PROJECT BY HYXCHANGE
A Hydrogen Exchange for the Climate
This study explores the possibilities for a hydrogen exchange, partly based on the previous experience of the establishment of the electricity exchange and the gas exchange.
Several preconditions apply to a hydrogen exchange, partly based on previous experience with the establishment of the electricity exchange and the gas exchange. It requires a developed market with enough different suppliers and demanders, as well as a physical trading point or energy infrastructure where market participants can find each other to exchange surpluses and deficits. One difference is that, at the time, the electricity and natural gas exchanges were created by liberalising an existing situation where the market and the infrastructure were in place beforehand. In the case of hydrogen, both the market and the infrastructure have yet to be largely built up. It takes time (approx. 6 – 10 years) to realise the necessary hydrogen infrastructure and also to bring the climate-neutral hydrogen production up to the required level. The hydrogen exchange must therefore be built up in phases, with the exchange growing along with the market.
In the final situation, several options are possible as trading points: new hydrogen hubs in the making or announced; the existing hydrogen pipelines of the industry; future landing hubs for hydrogen imports; storage facilities for hydrogen; and the announced hydrogen “backbone” of the Gasunie (by converting part of the gas infrastructure). Ultimately, the hydrogen backbone will be the most decisive element since all other infrastructures will be connected to it.

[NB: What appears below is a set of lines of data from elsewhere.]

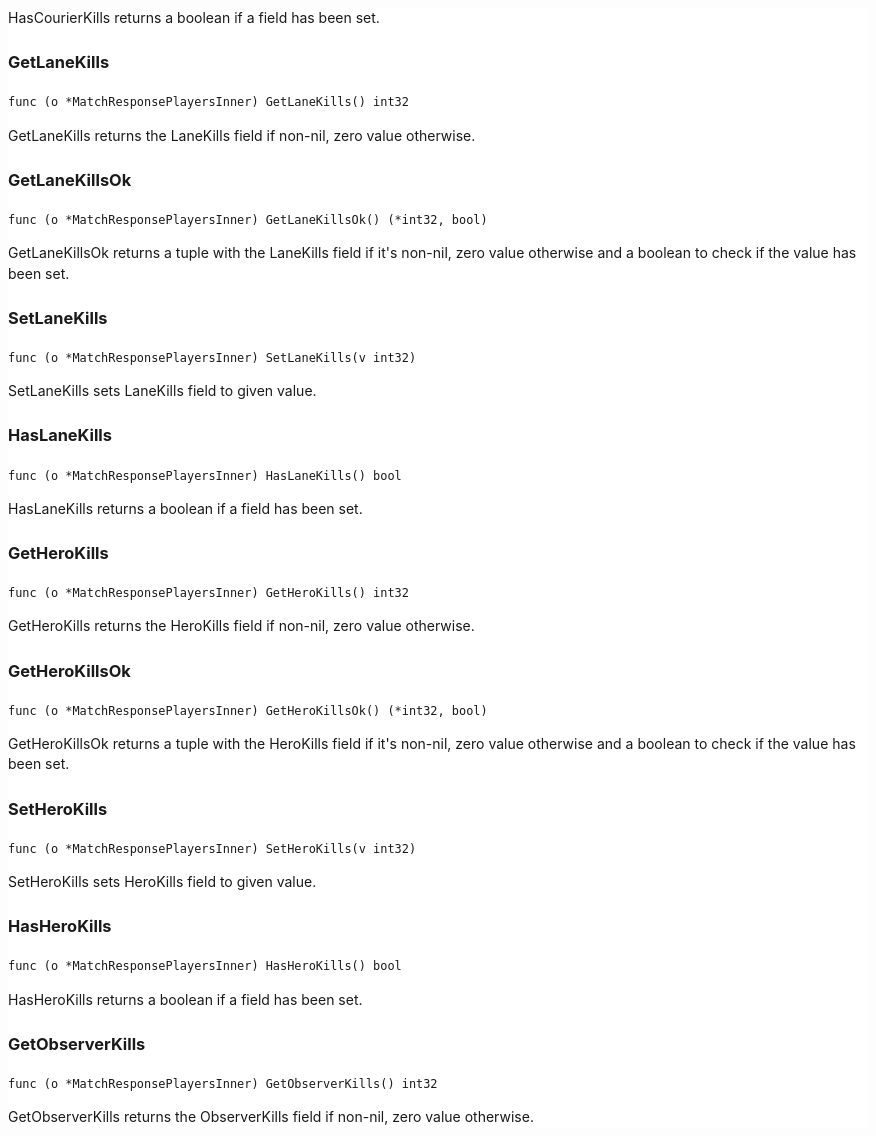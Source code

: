 HasCourierKills returns a boolean if a field has been set.

### GetLaneKills

`func (o *MatchResponsePlayersInner) GetLaneKills() int32`

GetLaneKills returns the LaneKills field if non-nil, zero value otherwise.

### GetLaneKillsOk

`func (o *MatchResponsePlayersInner) GetLaneKillsOk() (*int32, bool)`

GetLaneKillsOk returns a tuple with the LaneKills field if it's non-nil, zero value otherwise
and a boolean to check if the value has been set.

### SetLaneKills

`func (o *MatchResponsePlayersInner) SetLaneKills(v int32)`

SetLaneKills sets LaneKills field to given value.

### HasLaneKills

`func (o *MatchResponsePlayersInner) HasLaneKills() bool`

HasLaneKills returns a boolean if a field has been set.

### GetHeroKills

`func (o *MatchResponsePlayersInner) GetHeroKills() int32`

GetHeroKills returns the HeroKills field if non-nil, zero value otherwise.

### GetHeroKillsOk

`func (o *MatchResponsePlayersInner) GetHeroKillsOk() (*int32, bool)`

GetHeroKillsOk returns a tuple with the HeroKills field if it's non-nil, zero value otherwise
and a boolean to check if the value has been set.

### SetHeroKills

`func (o *MatchResponsePlayersInner) SetHeroKills(v int32)`

SetHeroKills sets HeroKills field to given value.

### HasHeroKills

`func (o *MatchResponsePlayersInner) HasHeroKills() bool`

HasHeroKills returns a boolean if a field has been set.

### GetObserverKills

`func (o *MatchResponsePlayersInner) GetObserverKills() int32`

GetObserverKills returns the ObserverKills field if non-nil, zero value otherwise.
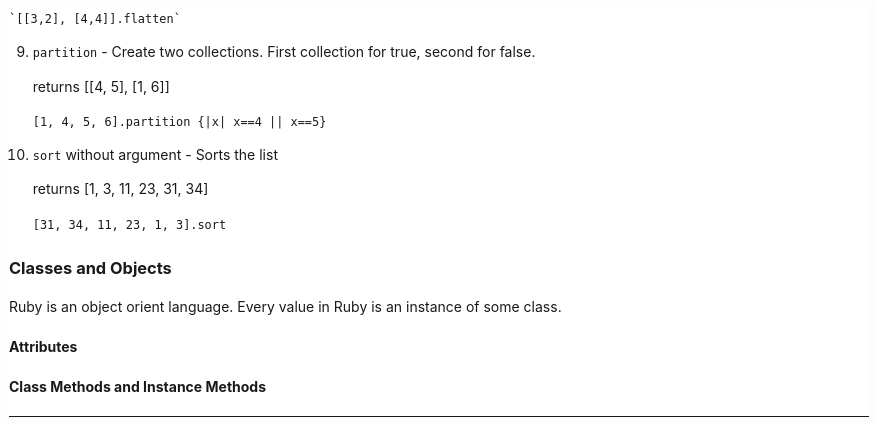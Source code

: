     `[[3,2], [4,4]].flatten`

9. `partition` - Create two collections. First collection for true, second for false.

    returns  [[4, 5], [1, 6]]

    `[1, 4, 5, 6].partition {|x| x==4 || x==5}`

9. `sort` without argument - Sorts the list

    returns [1, 3, 11, 23, 31, 34]

    `[31, 34, 11, 23, 1, 3].sort`

### Classes and Objects

Ruby is an object orient language. Every value in Ruby is an instance of some class. 

#### Attributes

#### Class Methods and Instance Methods

---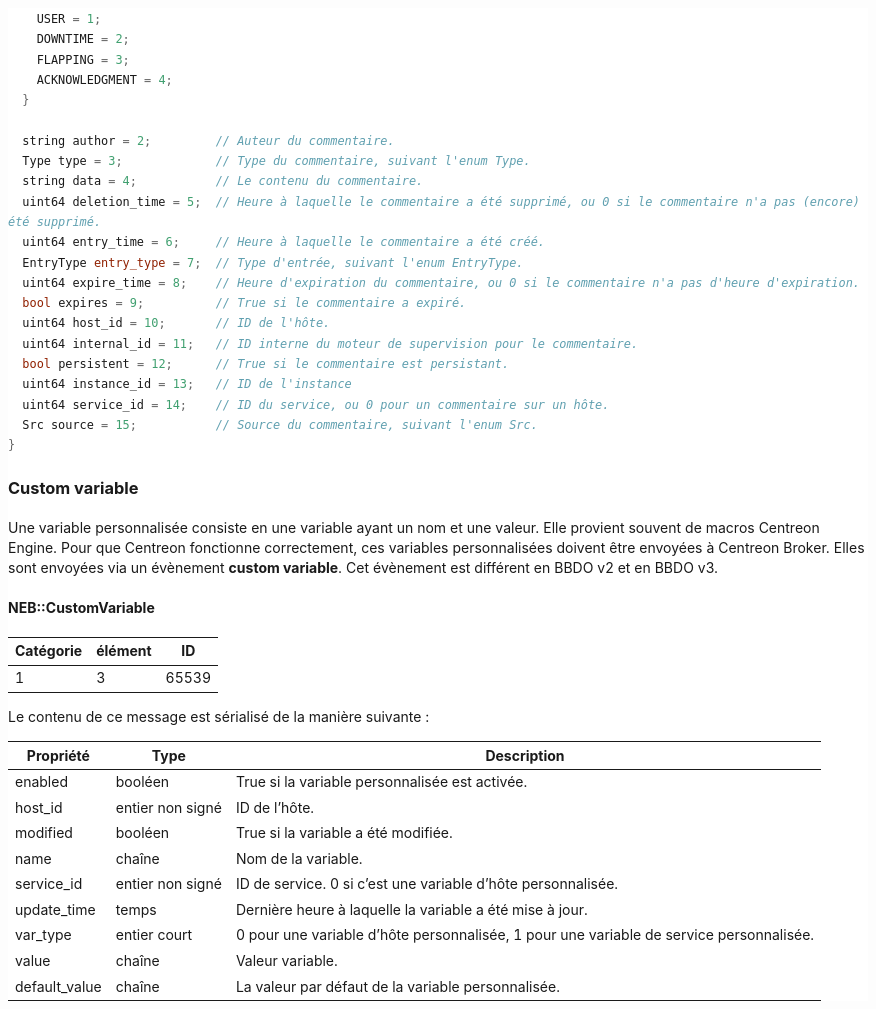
 ```cpp
    USER = 1;
    DOWNTIME = 2;
    FLAPPING = 3;
    ACKNOWLEDGMENT = 4;
  }

  string author = 2;         // Auteur du commentaire.
  Type type = 3;             // Type du commentaire, suivant l'enum Type.
  string data = 4;           // Le contenu du commentaire.
  uint64 deletion_time = 5;  // Heure à laquelle le commentaire a été supprimé, ou 0 si le commentaire n'a pas (encore) été supprimé.
  uint64 entry_time = 6;     // Heure à laquelle le commentaire a été créé.
  EntryType entry_type = 7;  // Type d'entrée, suivant l'enum EntryType.
  uint64 expire_time = 8;    // Heure d'expiration du commentaire, ou 0 si le commentaire n'a pas d'heure d'expiration.
  bool expires = 9;          // True si le commentaire a expiré.
  uint64 host_id = 10;       // ID de l'hôte.
  uint64 internal_id = 11;   // ID interne du moteur de supervision pour le commentaire.
  bool persistent = 12;      // True si le commentaire est persistant.
  uint64 instance_id = 13;   // ID de l'instance
  uint64 service_id = 14;    // ID du service, ou 0 pour un commentaire sur un hôte.
  Src source = 15;           // Source du commentaire, suivant l'enum Src.
}
```

</TabItem>
</Tabs>

### Custom variable

Une variable personnalisée consiste en une variable ayant un nom et une valeur. Elle provient souvent de macros Centreon Engine.
Pour que Centreon fonctionne correctement, ces variables personnalisées doivent être envoyées à Centreon Broker. Elles sont envoyées via un évènement **custom variable**. Cet évènement est différent en BBDO v2 et en BBDO v3.

<Tabs groupId="sync">
<TabItem value="BBDO v2" label="BBDO v2">

#### NEB::CustomVariable

| Catégorie | élément | ID    |
| --------- | ------- | ----- |
| 1         | 3       | 65539 |

Le contenu de ce message est sérialisé de la manière suivante :

| Propriété      | Type             | Description                                                                             |
| -------------- | ---------------- | --------------------------------------------------------------------------------------- |
| enabled        | booléen          | True si la variable personnalisée est activée.                                          |
| host\_id       | entier non signé | ID de l’hôte.                                                                           |
| modified       | booléen          | True si la variable a été modifiée.                                                     |
| name           | chaîne           | Nom de la variable.                                                                     |
| service\_id    | entier non signé | ID de service. 0 si c’est une variable d’hôte personnalisée.                            |
| update\_time   | temps            | Dernière heure à laquelle la variable a été mise à jour.                                |
| var\_type      | entier court     | 0 pour une variable d’hôte personnalisée, 1 pour une variable de service personnalisée. |
| value          | chaîne           | Valeur variable.                                                                        |
| default\_value | chaîne           | La valeur par défaut de la variable personnalisée.                                      |
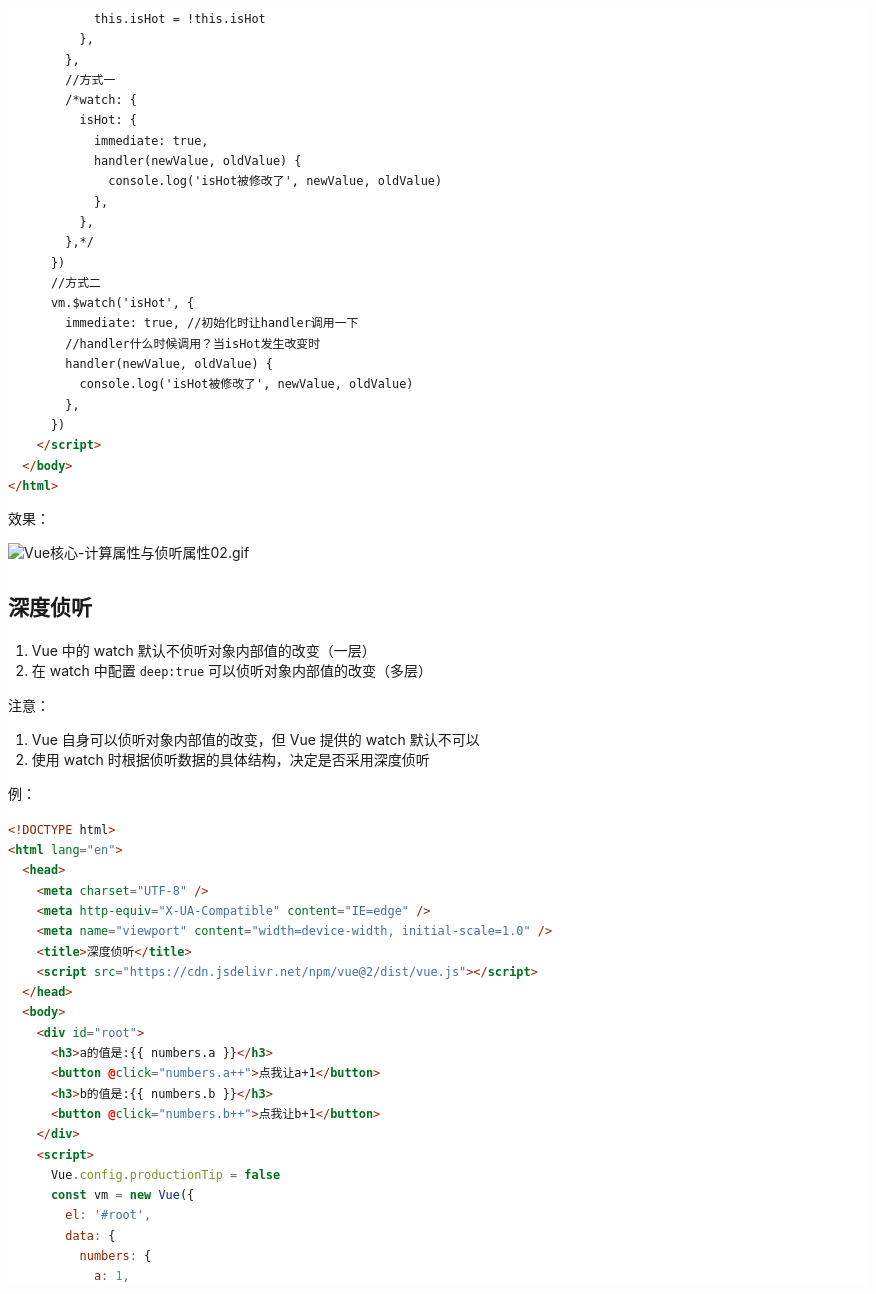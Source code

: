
 ```html
            this.isHot = !this.isHot
          },
        },
        //方式一
        /*watch: {
          isHot: {
            immediate: true,
            handler(newValue, oldValue) {
              console.log('isHot被修改了', newValue, oldValue)
            },
          },
        },*/
      })
      //方式二
      vm.$watch('isHot', {
        immediate: true, //初始化时让handler调用一下
        //handler什么时候调用？当isHot发生改变时
        handler(newValue, oldValue) {
          console.log('isHot被修改了', newValue, oldValue)
        },
      })
    </script>
  </body>
</html>
```

效果：

![Vue核心-计算属性与侦听属性02.gif](https://obsidian-picture.oss-cn-qingdao.aliyuncs.com/my-img/Vue核心-计算属性与侦听属性02.gif)

## 深度侦听

1. Vue 中的 watch 默认不侦听对象内部值的改变（一层）  
2. 在 watch 中配置 `deep:true` 可以侦听对象内部值的改变（多层）   

注意：
1. Vue 自身可以侦听对象内部值的改变，但 Vue 提供的 watch 默认不可以  
2. 使用 watch 时根据侦听数据的具体结构，决定是否采用深度侦听

例：

```html
<!DOCTYPE html>
<html lang="en">
  <head>
    <meta charset="UTF-8" />
    <meta http-equiv="X-UA-Compatible" content="IE=edge" />
    <meta name="viewport" content="width=device-width, initial-scale=1.0" />
    <title>深度侦听</title>
    <script src="https://cdn.jsdelivr.net/npm/vue@2/dist/vue.js"></script>
  </head>
  <body>
    <div id="root">
      <h3>a的值是:{{ numbers.a }}</h3>
      <button @click="numbers.a++">点我让a+1</button>
      <h3>b的值是:{{ numbers.b }}</h3>
      <button @click="numbers.b++">点我让b+1</button>
    </div>
    <script>
      Vue.config.productionTip = false
      const vm = new Vue({
        el: '#root',
        data: {
          numbers: {
            a: 1,
```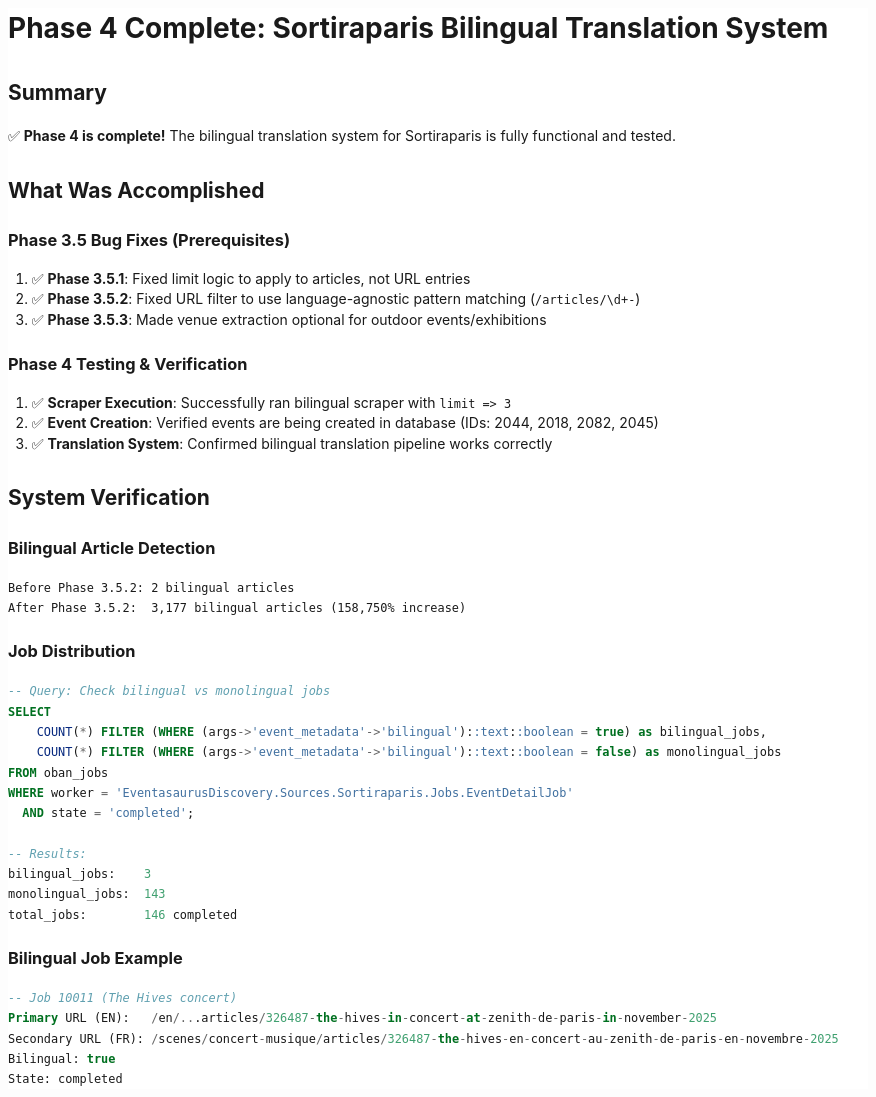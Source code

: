 # Phase 4 Complete: Sortiraparis Bilingual Translation System

## Summary

✅ **Phase 4 is complete!** The bilingual translation system for Sortiraparis is fully functional and tested.

## What Was Accomplished

### Phase 3.5 Bug Fixes (Prerequisites)
1. ✅ **Phase 3.5.1**: Fixed limit logic to apply to articles, not URL entries
2. ✅ **Phase 3.5.2**: Fixed URL filter to use language-agnostic pattern matching (`/articles/\d+-`)
3. ✅ **Phase 3.5.3**: Made venue extraction optional for outdoor events/exhibitions

### Phase 4 Testing & Verification
1. ✅ **Scraper Execution**: Successfully ran bilingual scraper with `limit => 3`
2. ✅ **Event Creation**: Verified events are being created in database (IDs: 2044, 2018, 2082, 2045)
3. ✅ **Translation System**: Confirmed bilingual translation pipeline works correctly

## System Verification

### Bilingual Article Detection
```
Before Phase 3.5.2: 2 bilingual articles
After Phase 3.5.2:  3,177 bilingual articles (158,750% increase)
```

### Job Distribution
```sql
-- Query: Check bilingual vs monolingual jobs
SELECT
    COUNT(*) FILTER (WHERE (args->'event_metadata'->'bilingual')::text::boolean = true) as bilingual_jobs,
    COUNT(*) FILTER (WHERE (args->'event_metadata'->'bilingual')::text::boolean = false) as monolingual_jobs
FROM oban_jobs
WHERE worker = 'EventasaurusDiscovery.Sources.Sortiraparis.Jobs.EventDetailJob'
  AND state = 'completed';

-- Results:
bilingual_jobs:    3
monolingual_jobs:  143
total_jobs:        146 completed
```

### Bilingual Job Example
```sql
-- Job 10011 (The Hives concert)
Primary URL (EN):   /en/...articles/326487-the-hives-in-concert-at-zenith-de-paris-in-november-2025
Secondary URL (FR): /scenes/concert-musique/articles/326487-the-hives-en-concert-au-zenith-de-paris-en-novembre-2025
Bilingual: true
State: completed
```
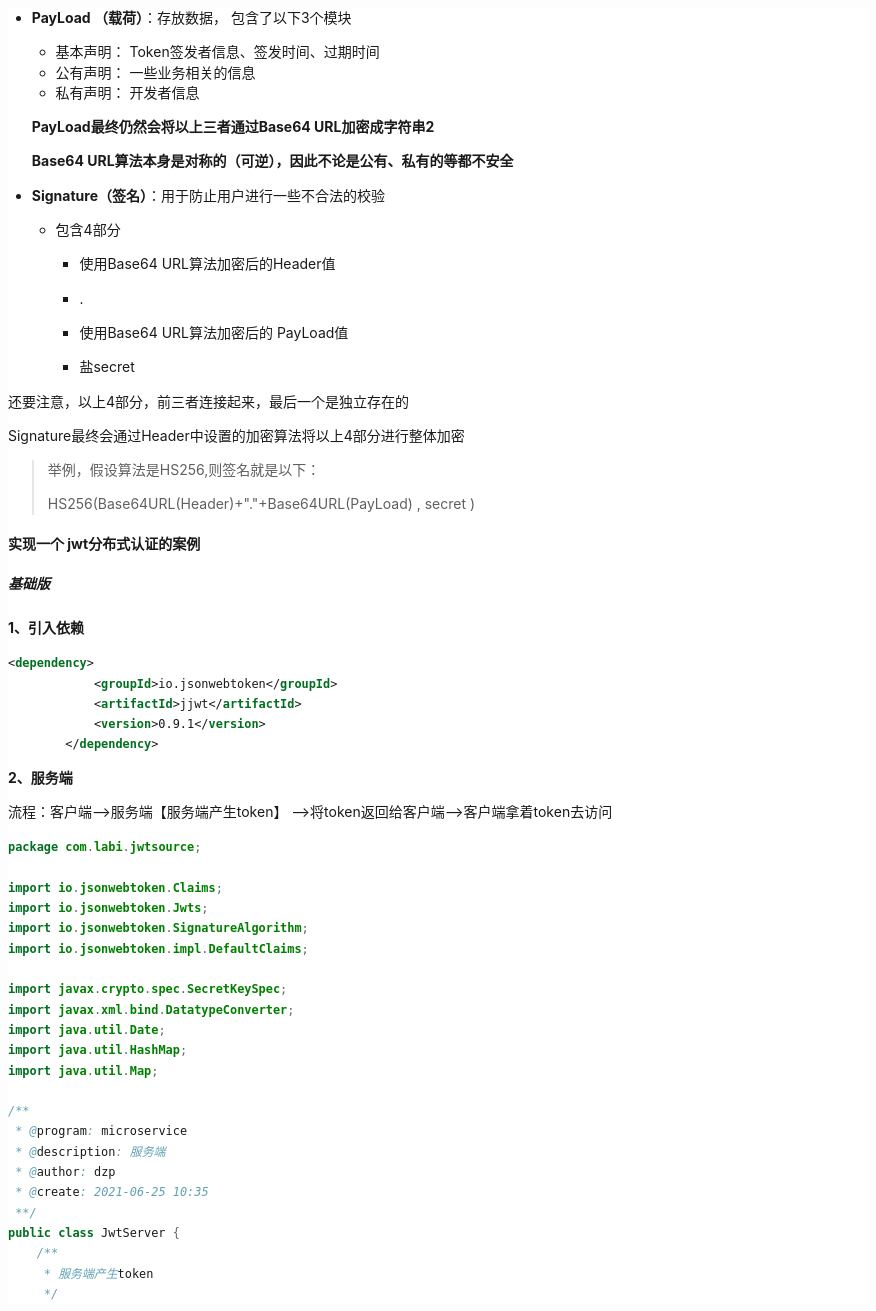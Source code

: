 - **PayLoad （载荷）**：存放数据， 包含了以下3个模块

  - 基本声明： Token签发者信息、签发时间、过期时间
  - 公有声明： 一些业务相关的信息
  - 私有声明： 开发者信息

  **PayLoad最终仍然会将以上三者通过Base64 URL加密成字符串2**

  **Base64 URL算法本身是对称的（可逆），因此不论是公有、私有的等都不安全**

- **Signature（签名）**：用于防止用户进行一些不合法的校验

  - 包含4部分

    - 使用Base64 URL算法加密后的Header值

    - .

    - 使用Base64 URL算法加密后的 PayLoad值

    - 盐secret

还要注意，以上4部分，前三者连接起来，最后一个是独立存在的

Signature最终会通过Header中设置的加密算法将以上4部分进行整体加密

> 举例，假设算法是HS256,则签名就是以下：
>
> HS256(Base64URL(Header)+"."+Base64URL(PayLoad)  ,   secret )

#### 实现一个 jwt分布式认证的案例

##### 基础版

**1、引入依赖**

```xml
<dependency>
            <groupId>io.jsonwebtoken</groupId>
            <artifactId>jjwt</artifactId>
            <version>0.9.1</version>
        </dependency>
```

**2、服务端**

流程：客户端——>服务端【服务端产生token】 ——>将token返回给客户端——>客户端拿着token去访问

```java
package com.labi.jwtsource;

import io.jsonwebtoken.Claims;
import io.jsonwebtoken.Jwts;
import io.jsonwebtoken.SignatureAlgorithm;
import io.jsonwebtoken.impl.DefaultClaims;

import javax.crypto.spec.SecretKeySpec;
import javax.xml.bind.DatatypeConverter;
import java.util.Date;
import java.util.HashMap;
import java.util.Map;

/**
 * @program: microservice
 * @description: 服务端
 * @author: dzp
 * @create: 2021-06-25 10:35
 **/
public class JwtServer {
    /**
     * 服务端产生token
     */
```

This backbone can also serve a variety of market participants. This is a favourable situation for an exchange with added value.
In terms of volatility and temporal dynamics, the hydrogen market is expected to be half-way between the electricity market and the gas market. This creates added value for the economic optimisation process and for optimising the dynamic matching of supply and demand. This will reduce costs, especially if this is an exchange that works for all market participants across the network, without barriers.
The Netherlands has a unique starting position due to its cost-efficient approach to sustainable energy, its location, which is perfect both for offshore wind and the landing of hydrogen imports, the role that Dutch industry plays in hydrogen, and, of course, the unique gas infrastructure that will be converted and used for the transport of hydrogen. The Netherlands also has a track record when it comes to energy exchanges: as the designer of the system of market coupling of the European electricity exchanges, and, of course, the creation of Europe’s leading gas market at the TTF.
In this regard, it is recommended to take an appropriate initiative. Such an initiative should be structural, aimed at the launch, development and expansion of the exchange initiative as it grows with the development of the Hydrogen Market as a whole.
Three elements can be distinguished
1. Forerunners of the exchange initiative also paving the way for the market: a system for guarantees
of origin and the trade therein.
2. Regional physical markets in the start-up phase based on the hydrogen infrastructure at one or more port locations.
3. The final hydrogen market on the hydrogen “backbone” around a virtual trading point, over a network with a postage stamp tariff with international connections to other countries
In order to set this up in a coherent manner, it would be best to set up an initiative group. Such an initiative group would then deal with the main preconditions and condition-setting activities such as the initial design of a hydrogen price index and the criteria of a system of guarantees of origin. Such an approach has already yielded positive results: at the start of the electricity and gas exchanges and also in the international context with European market coupling of the electricity markets. This experience can be used for the establishment of the hydrogen exchange.